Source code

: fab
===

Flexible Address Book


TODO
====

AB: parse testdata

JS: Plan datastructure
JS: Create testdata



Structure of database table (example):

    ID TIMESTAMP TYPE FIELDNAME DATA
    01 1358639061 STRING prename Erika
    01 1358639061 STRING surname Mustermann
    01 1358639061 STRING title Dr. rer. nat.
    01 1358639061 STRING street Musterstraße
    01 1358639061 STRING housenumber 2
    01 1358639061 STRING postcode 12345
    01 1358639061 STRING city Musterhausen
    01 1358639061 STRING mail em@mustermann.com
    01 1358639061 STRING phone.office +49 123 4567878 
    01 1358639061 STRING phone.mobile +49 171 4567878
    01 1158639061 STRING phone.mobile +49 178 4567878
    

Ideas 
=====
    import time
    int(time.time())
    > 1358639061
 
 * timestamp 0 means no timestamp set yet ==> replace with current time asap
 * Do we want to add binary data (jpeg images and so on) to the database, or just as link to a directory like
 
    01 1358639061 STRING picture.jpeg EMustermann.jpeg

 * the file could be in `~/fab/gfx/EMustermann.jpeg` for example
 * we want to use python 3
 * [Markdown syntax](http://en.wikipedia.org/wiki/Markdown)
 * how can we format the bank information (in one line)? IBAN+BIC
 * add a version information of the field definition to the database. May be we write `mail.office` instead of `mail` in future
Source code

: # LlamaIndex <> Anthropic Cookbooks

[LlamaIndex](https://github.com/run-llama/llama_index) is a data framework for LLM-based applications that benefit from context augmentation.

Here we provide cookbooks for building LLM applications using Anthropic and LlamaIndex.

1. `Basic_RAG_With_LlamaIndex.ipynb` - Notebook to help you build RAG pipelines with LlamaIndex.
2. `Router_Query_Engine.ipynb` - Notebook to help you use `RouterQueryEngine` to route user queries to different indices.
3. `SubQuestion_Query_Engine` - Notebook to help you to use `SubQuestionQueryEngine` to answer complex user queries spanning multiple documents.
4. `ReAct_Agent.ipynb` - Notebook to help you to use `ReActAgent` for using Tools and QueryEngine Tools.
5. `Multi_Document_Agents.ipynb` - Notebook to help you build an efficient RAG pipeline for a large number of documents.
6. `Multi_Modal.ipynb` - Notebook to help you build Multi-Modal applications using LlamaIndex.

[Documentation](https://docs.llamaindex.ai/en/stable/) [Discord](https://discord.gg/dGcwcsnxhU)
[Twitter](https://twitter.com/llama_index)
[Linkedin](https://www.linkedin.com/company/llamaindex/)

* Task requirements:
Copy the listing word for word.

* Expected answer:
Source code

: fab
===

Flexible Address Book


TODO
====

AB: parse testdata

JS: Plan datastructure
JS: Create testdata



Structure of database table (example):

    ID TIMESTAMP TYPE FIELDNAME DATA
    01 1358639061 STRING prename Erika
    01 1358639061 STRING surname Mustermann
    01 1358639061 STRING title Dr. rer. nat.
    01 1358639061 STRING street Musterstraße
    01 1358639061 STRING housenumber 2
    01 1358639061 STRING postcode 12345
    01 1358639061 STRING city Musterhausen
    01 1358639061 STRING mail em@mustermann.com
    01 1358639061 STRING phone.office +49 123 4567878 
    01 1358639061 STRING phone.mobile +49 171 4567878
    01 1158639061 STRING phone.mobile +49 178 4567878
    

Ideas 
=====
    import time
    int(time.time())
    > 1358639061
 
 * timestamp 0 means no timestamp set yet ==> replace with current time asap
 * Do we want to add binary data (jpeg images and so on) to the database, or just as link to a directory like
 
    01 1358639061 STRING picture.jpeg EMustermann.jpeg

 * the file could be in `~/fab/gfx/EMustermann.jpeg` for example
 * we want to use python 3
 * [Markdown syntax](http://en.wikipedia.org/wiki/Markdown)
 * how can we format the bank information (in one line)? IBAN+BIC
 * add a version information of the field definition to the database. May be we write `mail.office` instead of `mail` in future
Source code

: # LlamaIndex <> Anthropic Cookbooks

[LlamaIndex](https://github.com/run-llama/llama_index) is a data framework for LLM-based applications that benefit from context augmentation.

Here we provide cookbooks for building LLM applications using Anthropic and LlamaIndex.

1. `Basic_RAG_With_LlamaIndex.ipynb` - Notebook to help you build RAG pipelines with LlamaIndex.
2. `Router_Query_Engine.ipynb` - Notebook to help you use `RouterQueryEngine` to route user queries to different indices.
3. `SubQuestion_Query_Engine` - Notebook to help you to use `SubQuestionQueryEngine` to answer complex user queries spanning multiple documents.
4. `ReAct_Agent.ipynb` - Notebook to help you to use `ReActAgent` for using Tools and QueryEngine Tools.
5. `Multi_Document_Agents.ipynb` - Notebook to help you build an efficient RAG pipeline for a large number of documents.
6. `Multi_Modal.ipynb` - Notebook to help you build Multi-Modal applications using LlamaIndex.

[Documentation](https://docs.llamaindex.ai/en/stable/) [Discord](https://discord.gg/dGcwcsnxhU)
[Twitter](https://twitter.com/llama_index)
[Linkedin](https://www.linkedin.com/company/llamaindex/)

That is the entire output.